**TASK STATEMENT**
Spot each line in the data below containing "updated" and copy it.

INFORMATION START

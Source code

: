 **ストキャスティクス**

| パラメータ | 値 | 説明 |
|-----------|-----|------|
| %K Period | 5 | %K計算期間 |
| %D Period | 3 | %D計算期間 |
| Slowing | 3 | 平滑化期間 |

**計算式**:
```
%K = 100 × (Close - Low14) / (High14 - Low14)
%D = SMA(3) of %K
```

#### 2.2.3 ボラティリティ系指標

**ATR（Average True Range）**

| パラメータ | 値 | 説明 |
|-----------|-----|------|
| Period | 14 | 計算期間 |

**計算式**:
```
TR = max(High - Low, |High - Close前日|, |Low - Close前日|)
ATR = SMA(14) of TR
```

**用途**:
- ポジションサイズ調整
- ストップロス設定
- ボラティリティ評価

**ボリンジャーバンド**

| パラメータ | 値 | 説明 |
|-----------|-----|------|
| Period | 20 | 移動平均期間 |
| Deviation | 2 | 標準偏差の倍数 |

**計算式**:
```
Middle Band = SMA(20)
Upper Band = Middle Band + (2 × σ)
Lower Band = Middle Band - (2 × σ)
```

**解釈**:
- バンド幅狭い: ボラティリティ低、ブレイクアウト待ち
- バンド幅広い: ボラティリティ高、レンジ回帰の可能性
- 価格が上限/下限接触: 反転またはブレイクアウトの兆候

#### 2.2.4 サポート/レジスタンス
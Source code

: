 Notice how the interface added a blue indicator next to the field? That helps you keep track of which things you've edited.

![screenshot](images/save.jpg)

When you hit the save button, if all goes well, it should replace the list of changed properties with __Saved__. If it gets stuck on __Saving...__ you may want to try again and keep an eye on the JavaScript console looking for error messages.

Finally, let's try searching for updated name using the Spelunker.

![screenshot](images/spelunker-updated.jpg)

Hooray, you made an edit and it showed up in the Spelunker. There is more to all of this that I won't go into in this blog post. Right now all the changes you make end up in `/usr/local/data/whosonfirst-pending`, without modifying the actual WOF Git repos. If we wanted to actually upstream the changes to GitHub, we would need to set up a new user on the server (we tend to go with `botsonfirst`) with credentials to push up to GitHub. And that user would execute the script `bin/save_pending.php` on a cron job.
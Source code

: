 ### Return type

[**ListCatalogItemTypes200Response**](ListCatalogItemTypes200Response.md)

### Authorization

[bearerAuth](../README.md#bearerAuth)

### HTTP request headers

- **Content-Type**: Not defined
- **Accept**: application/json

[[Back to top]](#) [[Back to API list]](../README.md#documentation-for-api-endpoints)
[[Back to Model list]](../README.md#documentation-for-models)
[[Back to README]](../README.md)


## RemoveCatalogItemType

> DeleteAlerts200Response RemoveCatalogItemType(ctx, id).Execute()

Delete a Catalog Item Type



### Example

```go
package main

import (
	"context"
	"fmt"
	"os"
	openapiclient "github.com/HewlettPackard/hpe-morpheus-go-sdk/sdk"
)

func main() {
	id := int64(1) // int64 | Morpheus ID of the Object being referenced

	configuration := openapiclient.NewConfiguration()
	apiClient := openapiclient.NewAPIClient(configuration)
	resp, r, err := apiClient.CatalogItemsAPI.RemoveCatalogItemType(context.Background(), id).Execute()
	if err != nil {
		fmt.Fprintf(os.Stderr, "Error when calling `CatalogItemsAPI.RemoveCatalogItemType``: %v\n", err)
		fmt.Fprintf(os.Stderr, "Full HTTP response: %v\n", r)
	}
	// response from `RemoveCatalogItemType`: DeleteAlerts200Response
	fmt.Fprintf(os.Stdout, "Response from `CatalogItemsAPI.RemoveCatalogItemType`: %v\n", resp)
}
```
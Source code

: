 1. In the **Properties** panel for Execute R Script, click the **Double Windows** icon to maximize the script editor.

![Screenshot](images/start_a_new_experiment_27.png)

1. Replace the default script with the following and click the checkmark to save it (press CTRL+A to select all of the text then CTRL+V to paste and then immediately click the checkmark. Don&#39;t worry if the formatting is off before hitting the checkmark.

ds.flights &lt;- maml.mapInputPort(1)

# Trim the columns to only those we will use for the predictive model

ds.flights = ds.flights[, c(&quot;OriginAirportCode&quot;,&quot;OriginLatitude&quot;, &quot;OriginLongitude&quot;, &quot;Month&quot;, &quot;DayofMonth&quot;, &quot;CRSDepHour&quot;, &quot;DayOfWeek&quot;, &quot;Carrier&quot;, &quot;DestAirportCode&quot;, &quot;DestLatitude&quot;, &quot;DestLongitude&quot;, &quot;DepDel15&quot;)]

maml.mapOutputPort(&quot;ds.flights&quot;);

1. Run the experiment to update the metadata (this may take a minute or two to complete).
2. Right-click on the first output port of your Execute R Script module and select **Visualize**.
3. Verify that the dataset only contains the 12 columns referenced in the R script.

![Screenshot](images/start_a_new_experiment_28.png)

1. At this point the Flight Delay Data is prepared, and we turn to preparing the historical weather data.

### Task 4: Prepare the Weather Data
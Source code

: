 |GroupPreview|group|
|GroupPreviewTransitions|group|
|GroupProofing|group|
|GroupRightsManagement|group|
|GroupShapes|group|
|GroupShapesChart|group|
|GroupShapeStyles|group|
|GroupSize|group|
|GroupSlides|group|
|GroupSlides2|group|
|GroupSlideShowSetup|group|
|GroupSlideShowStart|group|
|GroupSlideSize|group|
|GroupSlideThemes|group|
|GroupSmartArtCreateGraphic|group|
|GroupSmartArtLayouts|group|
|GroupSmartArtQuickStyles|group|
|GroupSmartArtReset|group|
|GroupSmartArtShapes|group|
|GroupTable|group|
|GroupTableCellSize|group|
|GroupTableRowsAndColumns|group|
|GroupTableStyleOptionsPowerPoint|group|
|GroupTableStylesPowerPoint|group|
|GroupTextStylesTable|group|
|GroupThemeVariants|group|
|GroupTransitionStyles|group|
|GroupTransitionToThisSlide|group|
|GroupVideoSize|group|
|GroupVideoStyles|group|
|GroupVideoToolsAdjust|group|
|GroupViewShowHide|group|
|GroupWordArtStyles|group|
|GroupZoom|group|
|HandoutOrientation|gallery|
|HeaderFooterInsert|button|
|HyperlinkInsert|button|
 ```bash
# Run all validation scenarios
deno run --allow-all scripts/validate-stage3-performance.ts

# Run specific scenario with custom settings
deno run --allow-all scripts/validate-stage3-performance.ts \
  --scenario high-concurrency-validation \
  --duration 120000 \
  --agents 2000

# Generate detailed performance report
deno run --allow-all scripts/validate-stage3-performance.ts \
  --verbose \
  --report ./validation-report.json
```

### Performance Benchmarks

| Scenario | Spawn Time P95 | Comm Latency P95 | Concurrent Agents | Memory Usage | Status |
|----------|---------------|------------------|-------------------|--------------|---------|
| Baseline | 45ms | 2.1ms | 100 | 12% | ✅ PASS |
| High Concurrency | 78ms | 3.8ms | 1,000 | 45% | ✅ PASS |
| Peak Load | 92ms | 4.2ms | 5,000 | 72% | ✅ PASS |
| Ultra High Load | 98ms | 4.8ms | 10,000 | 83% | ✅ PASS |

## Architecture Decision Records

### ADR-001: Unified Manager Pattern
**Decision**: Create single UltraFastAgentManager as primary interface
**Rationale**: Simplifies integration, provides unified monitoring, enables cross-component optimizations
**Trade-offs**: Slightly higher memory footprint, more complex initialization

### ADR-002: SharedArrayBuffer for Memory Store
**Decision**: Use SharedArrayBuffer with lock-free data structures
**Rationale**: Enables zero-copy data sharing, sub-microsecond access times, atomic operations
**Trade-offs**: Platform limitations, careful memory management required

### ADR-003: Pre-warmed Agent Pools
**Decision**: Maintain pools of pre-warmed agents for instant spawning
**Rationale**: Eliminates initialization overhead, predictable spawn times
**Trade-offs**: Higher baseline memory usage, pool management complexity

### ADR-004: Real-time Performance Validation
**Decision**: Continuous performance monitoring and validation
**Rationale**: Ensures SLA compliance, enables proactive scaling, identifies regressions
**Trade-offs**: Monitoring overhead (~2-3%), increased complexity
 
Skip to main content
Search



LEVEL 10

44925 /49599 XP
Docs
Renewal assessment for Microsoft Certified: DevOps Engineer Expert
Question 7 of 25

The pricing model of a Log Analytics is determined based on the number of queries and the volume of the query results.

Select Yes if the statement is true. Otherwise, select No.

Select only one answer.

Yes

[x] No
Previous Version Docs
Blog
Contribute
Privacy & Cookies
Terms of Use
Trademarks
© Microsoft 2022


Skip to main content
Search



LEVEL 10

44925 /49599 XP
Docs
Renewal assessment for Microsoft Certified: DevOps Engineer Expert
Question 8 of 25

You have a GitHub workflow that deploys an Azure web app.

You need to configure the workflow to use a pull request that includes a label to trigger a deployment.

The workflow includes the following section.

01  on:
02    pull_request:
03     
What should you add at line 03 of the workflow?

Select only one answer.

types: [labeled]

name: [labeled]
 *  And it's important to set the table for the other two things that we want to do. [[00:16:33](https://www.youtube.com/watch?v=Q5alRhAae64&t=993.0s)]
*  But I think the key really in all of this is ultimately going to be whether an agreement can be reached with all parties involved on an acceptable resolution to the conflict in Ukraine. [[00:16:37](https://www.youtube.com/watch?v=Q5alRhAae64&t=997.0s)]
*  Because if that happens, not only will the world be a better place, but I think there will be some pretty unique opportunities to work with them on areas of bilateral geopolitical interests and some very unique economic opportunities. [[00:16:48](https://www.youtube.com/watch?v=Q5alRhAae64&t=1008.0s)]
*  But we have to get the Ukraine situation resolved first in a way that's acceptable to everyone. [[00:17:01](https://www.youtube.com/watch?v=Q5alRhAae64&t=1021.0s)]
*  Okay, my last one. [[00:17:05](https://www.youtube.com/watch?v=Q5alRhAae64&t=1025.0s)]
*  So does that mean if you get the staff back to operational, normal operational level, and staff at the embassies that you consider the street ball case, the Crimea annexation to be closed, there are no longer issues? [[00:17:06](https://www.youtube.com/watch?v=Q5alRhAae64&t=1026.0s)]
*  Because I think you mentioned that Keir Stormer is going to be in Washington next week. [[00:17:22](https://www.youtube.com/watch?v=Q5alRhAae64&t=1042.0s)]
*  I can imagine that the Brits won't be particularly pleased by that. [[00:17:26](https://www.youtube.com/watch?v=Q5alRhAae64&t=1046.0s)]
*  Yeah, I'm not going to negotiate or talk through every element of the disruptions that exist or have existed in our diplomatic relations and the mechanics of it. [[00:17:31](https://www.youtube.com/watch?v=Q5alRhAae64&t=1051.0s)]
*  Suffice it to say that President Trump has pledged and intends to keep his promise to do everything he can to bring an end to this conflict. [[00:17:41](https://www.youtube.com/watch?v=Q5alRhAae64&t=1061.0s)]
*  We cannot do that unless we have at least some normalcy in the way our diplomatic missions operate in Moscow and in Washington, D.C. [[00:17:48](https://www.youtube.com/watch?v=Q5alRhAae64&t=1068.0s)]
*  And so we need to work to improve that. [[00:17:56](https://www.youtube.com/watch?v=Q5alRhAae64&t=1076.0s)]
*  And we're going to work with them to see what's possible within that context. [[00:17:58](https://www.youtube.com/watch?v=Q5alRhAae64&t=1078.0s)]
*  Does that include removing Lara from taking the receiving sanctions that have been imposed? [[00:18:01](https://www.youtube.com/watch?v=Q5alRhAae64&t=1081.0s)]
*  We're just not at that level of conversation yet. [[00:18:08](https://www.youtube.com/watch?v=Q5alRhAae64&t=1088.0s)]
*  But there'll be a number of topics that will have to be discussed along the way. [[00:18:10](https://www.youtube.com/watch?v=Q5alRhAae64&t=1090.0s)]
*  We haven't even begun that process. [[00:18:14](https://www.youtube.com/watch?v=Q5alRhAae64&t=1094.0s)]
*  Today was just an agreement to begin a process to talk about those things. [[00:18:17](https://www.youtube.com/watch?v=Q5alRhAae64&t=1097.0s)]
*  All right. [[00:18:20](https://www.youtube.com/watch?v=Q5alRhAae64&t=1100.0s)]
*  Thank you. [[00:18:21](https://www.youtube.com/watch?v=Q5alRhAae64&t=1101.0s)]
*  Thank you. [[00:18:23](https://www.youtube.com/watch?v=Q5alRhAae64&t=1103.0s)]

INFORMATION END

**RESULT OF THE EXERCISE**
Finally, let's try searching for updated name using the Spelunker.
![screenshot](images/spelunker-updated.jpg)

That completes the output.